───── TASK MATERIAL

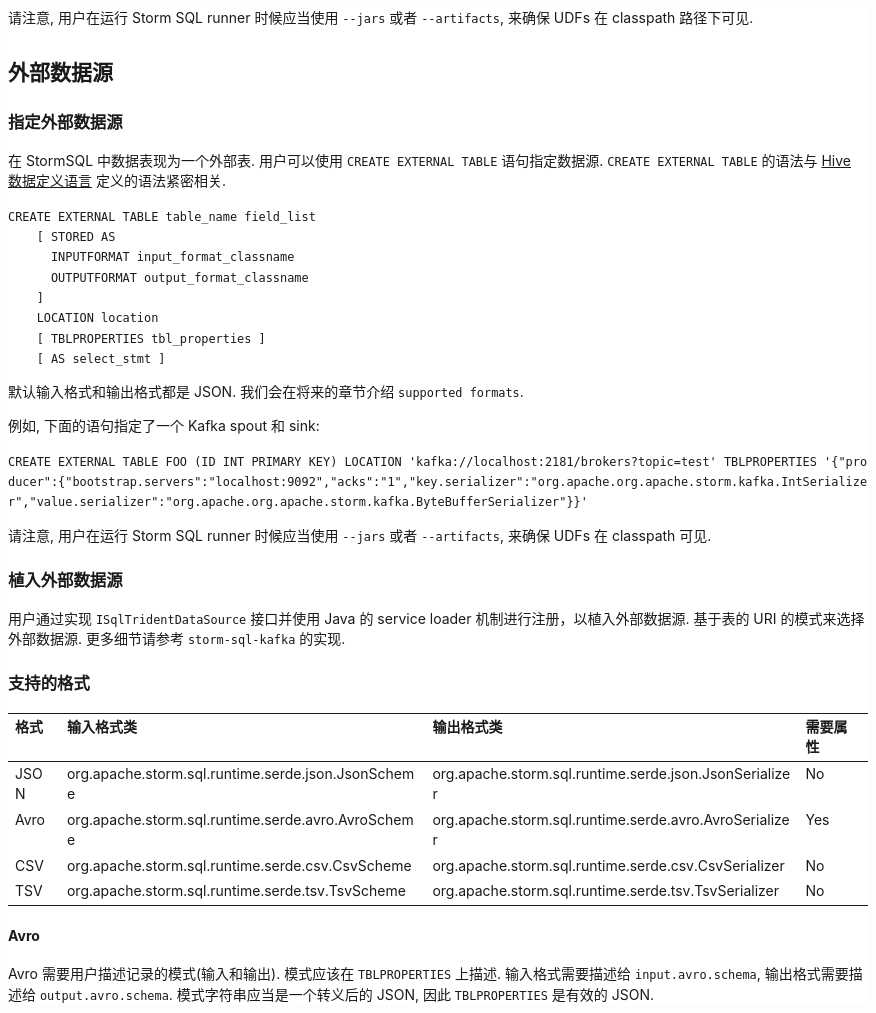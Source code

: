 请注意, 用户在运行 Storm SQL runner 时候应当使用  `--jars` 或者 `--artifacts`, 来确保 UDFs 在 classpath 路径下可见.

## 外部数据源

### 指定外部数据源

在 StormSQL 中数据表现为一个外部表. 用户可以使用 `CREATE EXTERNAL TABLE` 语句指定数据源.  `CREATE EXTERNAL TABLE` 的语法与 [Hive 数据定义语言](https://cwiki.apache.org/confluence/display/Hive/LanguageManual+DDL) 定义的语法紧密相关.

```
CREATE EXTERNAL TABLE table_name field_list
    [ STORED AS
      INPUTFORMAT input_format_classname
      OUTPUTFORMAT output_format_classname
    ]
    LOCATION location
    [ TBLPROPERTIES tbl_properties ]
    [ AS select_stmt ]
```

默认输入格式和输出格式都是 JSON. 我们会在将来的章节介绍 `supported formats`.

例如, 下面的语句指定了一个 Kafka spout 和 sink:

```
CREATE EXTERNAL TABLE FOO (ID INT PRIMARY KEY) LOCATION 'kafka://localhost:2181/brokers?topic=test' TBLPROPERTIES '{"producer":{"bootstrap.servers":"localhost:9092","acks":"1","key.serializer":"org.apache.org.apache.storm.kafka.IntSerializer","value.serializer":"org.apache.org.apache.storm.kafka.ByteBufferSerializer"}}'
```

请注意, 用户在运行 Storm SQL runner 时候应当使用  `--jars` 或者 `--artifacts`, 来确保 UDFs 在 classpath 可见.

### 植入外部数据源

用户通过实现 `ISqlTridentDataSource` 接口并使用 Java 的 service loader 机制进行注册，以植入外部数据源.
基于表的 URI 的模式来选择外部数据源. 更多细节请参考 `storm-sql-kafka` 的实现.

### 支持的格式

| 格式             | 输入格式类           | 输出格式类           | 需要属性
|:--------------- |:------------------ |:------------------- |:--------------------
| JSON | org.apache.storm.sql.runtime.serde.json.JsonScheme | org.apache.storm.sql.runtime.serde.json.JsonSerializer | No
| Avro | org.apache.storm.sql.runtime.serde.avro.AvroScheme | org.apache.storm.sql.runtime.serde.avro.AvroSerializer | Yes
| CSV  | org.apache.storm.sql.runtime.serde.csv.CsvScheme | org.apache.storm.sql.runtime.serde.csv.CsvSerializer | No
| TSV  | org.apache.storm.sql.runtime.serde.tsv.TsvScheme | org.apache.storm.sql.runtime.serde.tsv.TsvSerializer | No

#### Avro

Avro 需要用户描述记录的模式(输入和输出). 模式应该在 `TBLPROPERTIES` 上描述. 
输入格式需要描述给 `input.avro.schema`, 输出格式需要描述给 `output.avro.schema`.
模式字符串应当是一个转义后的 JSON, 因此 `TBLPROPERTIES` 是有效的 JSON.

──────────

This calls for an exact copy of all the entries above, with the pictures omitted.

## ANSWER AREA
Source code

: 请注意, 用户在运行 Storm SQL runner 时候应当使用  `--jars` 或者 `--artifacts`, 来确保 UDFs 在 classpath 路径下可见.

## 外部数据源

### 指定外部数据源

在 StormSQL 中数据表现为一个外部表. 用户可以使用 `CREATE EXTERNAL TABLE` 语句指定数据源.  `CREATE EXTERNAL TABLE` 的语法与 [Hive 数据定义语言](https://cwiki.apache.org/confluence/display/Hive/LanguageManual+DDL) 定义的语法紧密相关.

```
CREATE EXTERNAL TABLE table_name field_list
    [ STORED AS
      INPUTFORMAT input_format_classname
      OUTPUTFORMAT output_format_classname
    ]
    LOCATION location
    [ TBLPROPERTIES tbl_properties ]
    [ AS select_stmt ]
```

默认输入格式和输出格式都是 JSON. 我们会在将来的章节介绍 `supported formats`.

例如, 下面的语句指定了一个 Kafka spout 和 sink:

```
CREATE EXTERNAL TABLE FOO (ID INT PRIMARY KEY) LOCATION 'kafka://localhost:2181/brokers?topic=test' TBLPROPERTIES '{"producer":{"bootstrap.servers":"localhost:9092","acks":"1","key.serializer":"org.apache.org.apache.storm.kafka.IntSerializer","value.serializer":"org.apache.org.apache.storm.kafka.ByteBufferSerializer"}}'
```

请注意, 用户在运行 Storm SQL runner 时候应当使用  `--jars` 或者 `--artifacts`, 来确保 UDFs 在 classpath 可见.

### 植入外部数据源

用户通过实现 `ISqlTridentDataSource` 接口并使用 Java 的 service loader 机制进行注册，以植入外部数据源.
基于表的 URI 的模式来选择外部数据源. 更多细节请参考 `storm-sql-kafka` 的实现.

### 支持的格式

| 格式             | 输入格式类           | 输出格式类           | 需要属性
|:--------------- |:------------------ |:------------------- |:--------------------
| JSON | org.apache.storm.sql.runtime.serde.json.JsonScheme | org.apache.storm.sql.runtime.serde.json.JsonSerializer | No
| Avro | org.apache.storm.sql.runtime.serde.avro.AvroScheme | org.apache.storm.sql.runtime.serde.avro.AvroSerializer | Yes
| CSV  | org.apache.storm.sql.runtime.serde.csv.CsvScheme | org.apache.storm.sql.runtime.serde.csv.CsvSerializer | No
| TSV  | org.apache.storm.sql.runtime.serde.tsv.TsvScheme | org.apache.storm.sql.runtime.serde.tsv.TsvSerializer | No

#### Avro

Avro 需要用户描述记录的模式(输入和输出). 模式应该在 `TBLPROPERTIES` 上描述. 
输入格式需要描述给 `input.avro.schema`, 输出格式需要描述给 `output.avro.schema`.
模式字符串应当是一个转义后的 JSON, 因此 `TBLPROPERTIES` 是有效的 JSON.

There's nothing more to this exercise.